__Input__
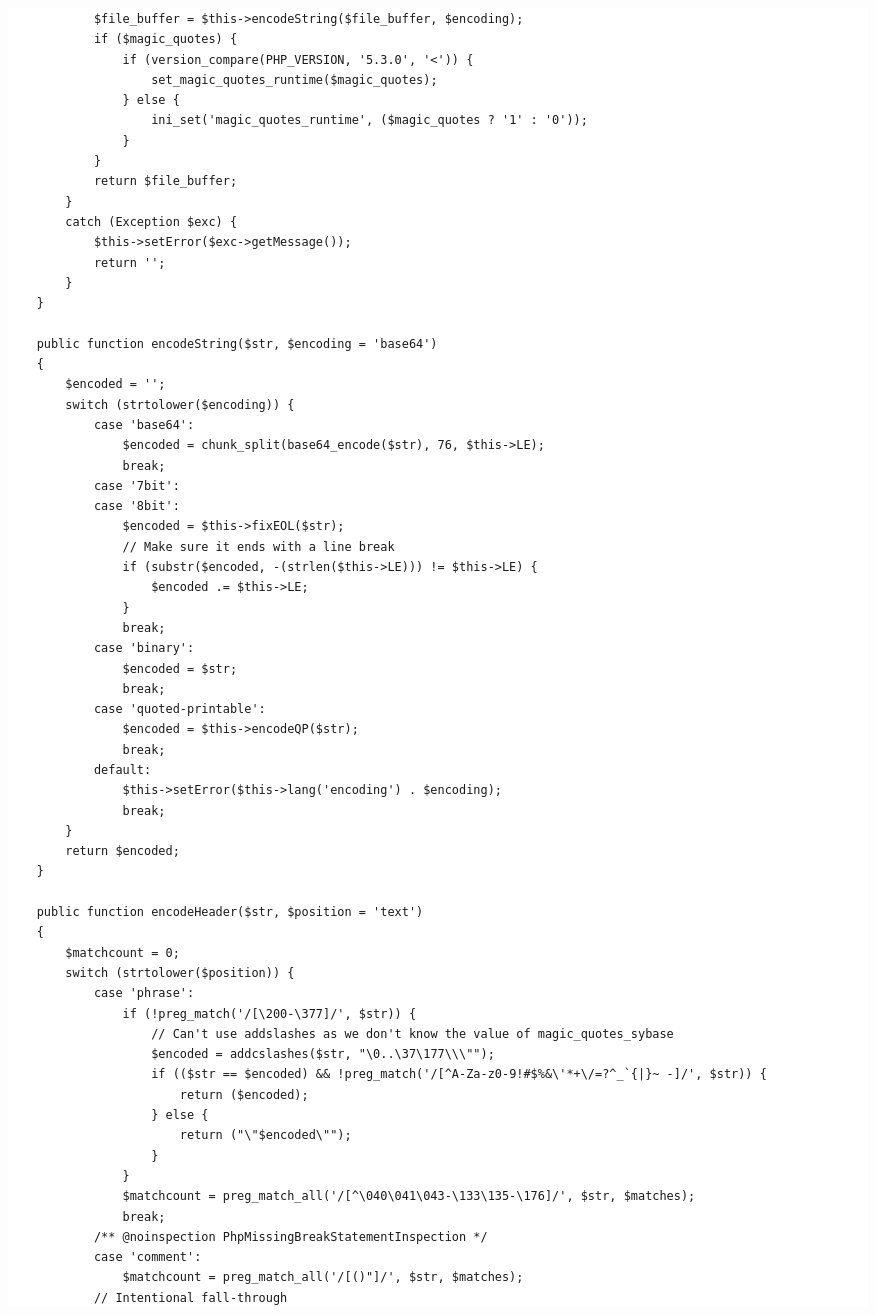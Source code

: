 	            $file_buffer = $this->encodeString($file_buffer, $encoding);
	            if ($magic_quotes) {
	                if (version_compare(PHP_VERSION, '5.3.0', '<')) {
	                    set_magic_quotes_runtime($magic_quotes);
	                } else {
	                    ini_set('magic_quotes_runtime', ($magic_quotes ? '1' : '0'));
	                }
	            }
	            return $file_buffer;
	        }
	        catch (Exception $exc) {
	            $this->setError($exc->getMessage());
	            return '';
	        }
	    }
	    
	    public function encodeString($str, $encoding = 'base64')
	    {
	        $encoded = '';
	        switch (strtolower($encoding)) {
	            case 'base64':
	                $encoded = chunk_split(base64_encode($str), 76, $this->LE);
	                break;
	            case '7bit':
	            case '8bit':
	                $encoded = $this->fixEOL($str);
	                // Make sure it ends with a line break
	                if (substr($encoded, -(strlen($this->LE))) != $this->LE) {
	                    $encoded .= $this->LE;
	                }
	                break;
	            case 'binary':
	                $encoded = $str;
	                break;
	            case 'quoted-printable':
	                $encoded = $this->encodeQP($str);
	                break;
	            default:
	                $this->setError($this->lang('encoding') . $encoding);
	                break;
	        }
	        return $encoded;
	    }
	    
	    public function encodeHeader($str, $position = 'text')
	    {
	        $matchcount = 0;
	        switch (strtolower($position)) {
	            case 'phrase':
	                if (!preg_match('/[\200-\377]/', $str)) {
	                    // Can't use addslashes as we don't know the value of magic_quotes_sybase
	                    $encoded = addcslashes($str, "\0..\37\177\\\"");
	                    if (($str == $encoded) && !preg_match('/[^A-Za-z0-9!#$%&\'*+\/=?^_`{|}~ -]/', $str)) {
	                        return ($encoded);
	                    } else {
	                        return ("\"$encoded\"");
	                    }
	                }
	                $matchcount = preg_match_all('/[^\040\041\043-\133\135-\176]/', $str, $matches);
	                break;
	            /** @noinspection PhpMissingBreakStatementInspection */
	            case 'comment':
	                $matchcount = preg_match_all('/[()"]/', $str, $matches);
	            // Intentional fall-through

---

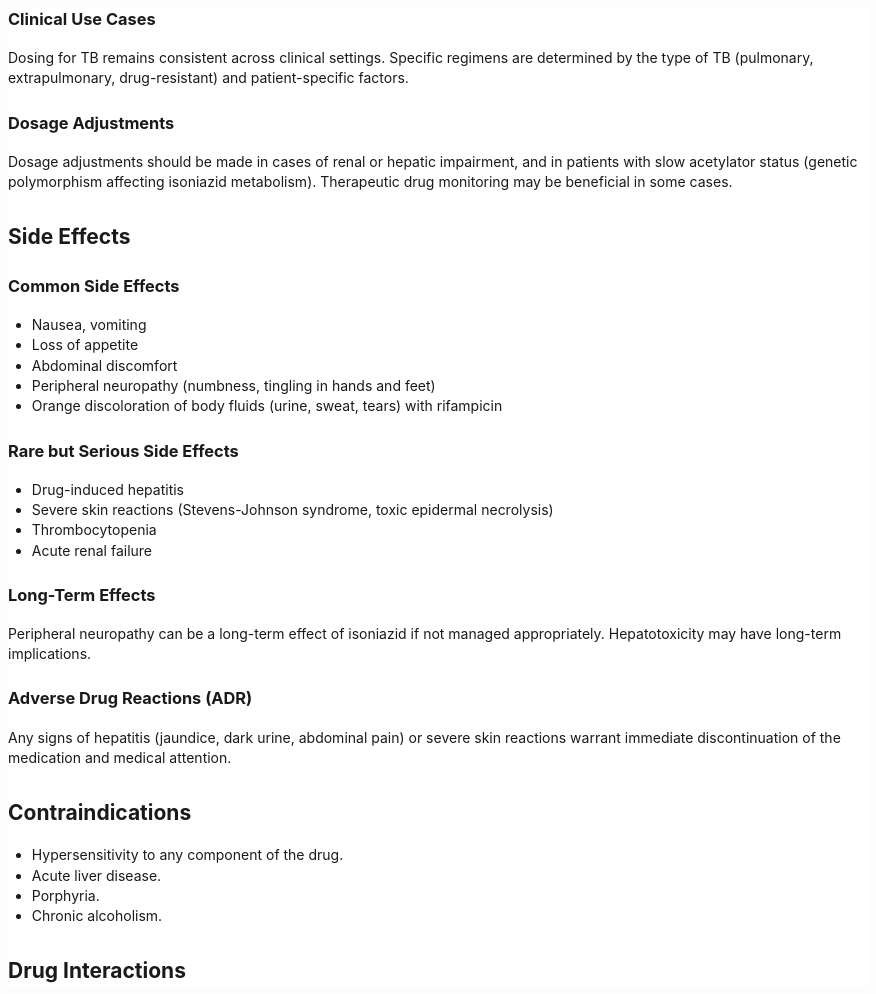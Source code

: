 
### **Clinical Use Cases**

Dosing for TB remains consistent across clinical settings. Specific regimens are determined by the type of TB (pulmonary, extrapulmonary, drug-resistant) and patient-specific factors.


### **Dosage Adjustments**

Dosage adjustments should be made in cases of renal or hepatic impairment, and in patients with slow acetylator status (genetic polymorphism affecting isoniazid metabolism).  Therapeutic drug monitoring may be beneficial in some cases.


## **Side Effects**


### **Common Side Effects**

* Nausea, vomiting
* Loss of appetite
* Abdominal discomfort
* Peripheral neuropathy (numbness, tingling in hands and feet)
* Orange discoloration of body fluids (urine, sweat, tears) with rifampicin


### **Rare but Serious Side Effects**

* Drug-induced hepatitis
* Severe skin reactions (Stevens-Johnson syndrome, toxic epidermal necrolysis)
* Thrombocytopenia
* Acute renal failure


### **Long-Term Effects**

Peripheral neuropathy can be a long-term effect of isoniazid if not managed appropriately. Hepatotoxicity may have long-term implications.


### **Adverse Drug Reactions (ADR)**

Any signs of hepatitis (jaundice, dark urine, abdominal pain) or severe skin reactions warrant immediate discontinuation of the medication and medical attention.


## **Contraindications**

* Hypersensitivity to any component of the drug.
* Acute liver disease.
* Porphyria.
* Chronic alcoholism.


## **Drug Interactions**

__Try it__
Output the lines of the records above exactly as they appear, from the line containing "toxic epidermal necrolysis)" through the line containing "## **Drug Interactions**".

__Output of the exercise__
* Severe skin reactions (Stevens-Johnson syndrome, toxic epidermal necrolysis)
* Thrombocytopenia
* Acute renal failure


### **Long-Term Effects**

Peripheral neuropathy can be a long-term effect of isoniazid if not managed appropriately. Hepatotoxicity may have long-term implications.


### **Adverse Drug Reactions (ADR)**

Any signs of hepatitis (jaundice, dark urine, abdominal pain) or severe skin reactions warrant immediate discontinuation of the medication and medical attention.


## **Contraindications**

* Hypersensitivity to any component of the drug.
* Acute liver disease.
* Porphyria.
* Chronic alcoholism.


## **Drug Interactions**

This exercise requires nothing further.